+++ EXERCISE INPUT +++

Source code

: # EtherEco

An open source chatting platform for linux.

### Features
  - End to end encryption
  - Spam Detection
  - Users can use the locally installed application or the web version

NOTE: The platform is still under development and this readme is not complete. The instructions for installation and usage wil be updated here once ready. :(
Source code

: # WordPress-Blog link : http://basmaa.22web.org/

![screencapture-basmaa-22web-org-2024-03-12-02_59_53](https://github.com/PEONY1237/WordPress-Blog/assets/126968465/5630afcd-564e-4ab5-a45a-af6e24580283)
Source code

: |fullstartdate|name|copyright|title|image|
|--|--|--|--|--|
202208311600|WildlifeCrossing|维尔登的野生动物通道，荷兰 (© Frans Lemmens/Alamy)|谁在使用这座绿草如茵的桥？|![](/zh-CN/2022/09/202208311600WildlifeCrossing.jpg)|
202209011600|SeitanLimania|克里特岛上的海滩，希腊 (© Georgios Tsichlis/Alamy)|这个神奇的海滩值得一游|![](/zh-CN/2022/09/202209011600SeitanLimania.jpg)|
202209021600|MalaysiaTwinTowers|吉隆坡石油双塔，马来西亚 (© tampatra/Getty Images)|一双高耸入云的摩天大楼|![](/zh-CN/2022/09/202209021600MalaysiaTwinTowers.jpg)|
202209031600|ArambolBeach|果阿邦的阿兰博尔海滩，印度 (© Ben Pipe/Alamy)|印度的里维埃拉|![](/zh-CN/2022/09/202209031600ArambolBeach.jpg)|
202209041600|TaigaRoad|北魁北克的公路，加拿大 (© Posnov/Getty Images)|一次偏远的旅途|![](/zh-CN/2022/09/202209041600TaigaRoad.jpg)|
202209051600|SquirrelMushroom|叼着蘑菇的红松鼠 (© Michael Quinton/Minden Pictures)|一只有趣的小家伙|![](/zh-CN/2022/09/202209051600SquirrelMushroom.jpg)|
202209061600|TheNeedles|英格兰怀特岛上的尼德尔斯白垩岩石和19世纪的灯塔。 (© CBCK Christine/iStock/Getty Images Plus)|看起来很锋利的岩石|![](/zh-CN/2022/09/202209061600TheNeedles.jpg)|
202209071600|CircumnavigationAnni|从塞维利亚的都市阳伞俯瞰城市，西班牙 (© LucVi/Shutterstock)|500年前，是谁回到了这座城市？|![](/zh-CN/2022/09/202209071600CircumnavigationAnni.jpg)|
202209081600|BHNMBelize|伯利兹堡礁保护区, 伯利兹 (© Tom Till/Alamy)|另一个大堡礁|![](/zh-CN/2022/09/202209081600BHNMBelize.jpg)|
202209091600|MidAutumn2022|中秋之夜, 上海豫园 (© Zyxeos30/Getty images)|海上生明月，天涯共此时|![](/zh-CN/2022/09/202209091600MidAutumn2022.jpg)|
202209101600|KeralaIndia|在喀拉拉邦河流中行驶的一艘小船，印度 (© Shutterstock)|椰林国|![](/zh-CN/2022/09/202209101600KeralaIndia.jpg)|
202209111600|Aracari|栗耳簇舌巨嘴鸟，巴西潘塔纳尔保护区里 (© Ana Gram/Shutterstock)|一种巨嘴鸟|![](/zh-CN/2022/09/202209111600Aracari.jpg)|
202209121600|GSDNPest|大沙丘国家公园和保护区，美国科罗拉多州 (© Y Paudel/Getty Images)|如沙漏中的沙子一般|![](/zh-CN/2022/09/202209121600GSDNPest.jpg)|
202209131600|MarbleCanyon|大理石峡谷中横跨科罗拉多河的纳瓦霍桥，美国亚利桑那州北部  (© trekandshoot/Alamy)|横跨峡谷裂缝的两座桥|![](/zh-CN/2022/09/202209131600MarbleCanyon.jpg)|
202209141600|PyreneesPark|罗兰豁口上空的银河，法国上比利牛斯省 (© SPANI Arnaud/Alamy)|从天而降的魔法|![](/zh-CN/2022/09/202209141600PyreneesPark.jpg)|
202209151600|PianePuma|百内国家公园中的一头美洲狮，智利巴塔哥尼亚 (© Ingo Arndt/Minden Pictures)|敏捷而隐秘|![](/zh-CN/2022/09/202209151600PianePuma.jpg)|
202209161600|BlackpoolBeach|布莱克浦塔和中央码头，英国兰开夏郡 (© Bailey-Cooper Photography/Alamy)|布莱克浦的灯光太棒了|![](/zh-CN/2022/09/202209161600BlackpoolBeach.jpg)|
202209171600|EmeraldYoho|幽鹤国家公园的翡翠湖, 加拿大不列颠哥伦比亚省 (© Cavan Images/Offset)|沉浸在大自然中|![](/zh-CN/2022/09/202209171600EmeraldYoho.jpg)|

+++

▸ EXERCISE OBJECTIVE
All the lines above need to be printed again, exactly.

▸ SOLUTION FOR THIS TASK
Source code

: # EtherEco

An open source chatting platform for linux.

### Features
  - End to end encryption
  - Spam Detection
  - Users can use the locally installed application or the web version

NOTE: The platform is still under development and this readme is not complete. The instructions for installation and usage wil be updated here once ready. :(
Source code

: # WordPress-Blog link : http://basmaa.22web.org/

![screencapture-basmaa-22web-org-2024-03-12-02_59_53](https://github.com/PEONY1237/WordPress-Blog/assets/126968465/5630afcd-564e-4ab5-a45a-af6e24580283)
Source code

: |fullstartdate|name|copyright|title|image|
|--|--|--|--|--|
202208311600|WildlifeCrossing|维尔登的野生动物通道，荷兰 (© Frans Lemmens/Alamy)|谁在使用这座绿草如茵的桥？|![](/zh-CN/2022/09/202208311600WildlifeCrossing.jpg)|
202209011600|SeitanLimania|克里特岛上的海滩，希腊 (© Georgios Tsichlis/Alamy)|这个神奇的海滩值得一游|![](/zh-CN/2022/09/202209011600SeitanLimania.jpg)|
202209021600|MalaysiaTwinTowers|吉隆坡石油双塔，马来西亚 (© tampatra/Getty Images)|一双高耸入云的摩天大楼|![](/zh-CN/2022/09/202209021600MalaysiaTwinTowers.jpg)|
202209031600|ArambolBeach|果阿邦的阿兰博尔海滩，印度 (© Ben Pipe/Alamy)|印度的里维埃拉|![](/zh-CN/2022/09/202209031600ArambolBeach.jpg)|
202209041600|TaigaRoad|北魁北克的公路，加拿大 (© Posnov/Getty Images)|一次偏远的旅途|![](/zh-CN/2022/09/202209041600TaigaRoad.jpg)|
202209051600|SquirrelMushroom|叼着蘑菇的红松鼠 (© Michael Quinton/Minden Pictures)|一只有趣的小家伙|![](/zh-CN/2022/09/202209051600SquirrelMushroom.jpg)|
202209061600|TheNeedles|英格兰怀特岛上的尼德尔斯白垩岩石和19世纪的灯塔。 (© CBCK Christine/iStock/Getty Images Plus)|看起来很锋利的岩石|![](/zh-CN/2022/09/202209061600TheNeedles.jpg)|
202209071600|CircumnavigationAnni|从塞维利亚的都市阳伞俯瞰城市，西班牙 (© LucVi/Shutterstock)|500年前，是谁回到了这座城市？|![](/zh-CN/2022/09/202209071600CircumnavigationAnni.jpg)|
202209081600|BHNMBelize|伯利兹堡礁保护区, 伯利兹 (© Tom Till/Alamy)|另一个大堡礁|![](/zh-CN/2022/09/202209081600BHNMBelize.jpg)|
202209091600|MidAutumn2022|中秋之夜, 上海豫园 (© Zyxeos30/Getty images)|海上生明月，天涯共此时|![](/zh-CN/2022/09/202209091600MidAutumn2022.jpg)|
202209101600|KeralaIndia|在喀拉拉邦河流中行驶的一艘小船，印度 (© Shutterstock)|椰林国|![](/zh-CN/2022/09/202209101600KeralaIndia.jpg)|
202209111600|Aracari|栗耳簇舌巨嘴鸟，巴西潘塔纳尔保护区里 (© Ana Gram/Shutterstock)|一种巨嘴鸟|![](/zh-CN/2022/09/202209111600Aracari.jpg)|
202209121600|GSDNPest|大沙丘国家公园和保护区，美国科罗拉多州 (© Y Paudel/Getty Images)|如沙漏中的沙子一般|![](/zh-CN/2022/09/202209121600GSDNPest.jpg)|
202209131600|MarbleCanyon|大理石峡谷中横跨科罗拉多河的纳瓦霍桥，美国亚利桑那州北部  (© trekandshoot/Alamy)|横跨峡谷裂缝的两座桥|![](/zh-CN/2022/09/202209131600MarbleCanyon.jpg)|
202209141600|PyreneesPark|罗兰豁口上空的银河，法国上比利牛斯省 (© SPANI Arnaud/Alamy)|从天而降的魔法|![](/zh-CN/2022/09/202209141600PyreneesPark.jpg)|
202209151600|PianePuma|百内国家公园中的一头美洲狮，智利巴塔哥尼亚 (© Ingo Arndt/Minden Pictures)|敏捷而隐秘|![](/zh-CN/2022/09/202209151600PianePuma.jpg)|
202209161600|BlackpoolBeach|布莱克浦塔和中央码头，英国兰开夏郡 (© Bailey-Cooper Photography/Alamy)|布莱克浦的灯光太棒了|![](/zh-CN/2022/09/202209161600BlackpoolBeach.jpg)|
202209171600|EmeraldYoho|幽鹤国家公园的翡翠湖, 加拿大不列颠哥伦比亚省 (© Cavan Images/Offset)|沉浸在大自然中|![](/zh-CN/2022/09/202209171600EmeraldYoho.jpg)|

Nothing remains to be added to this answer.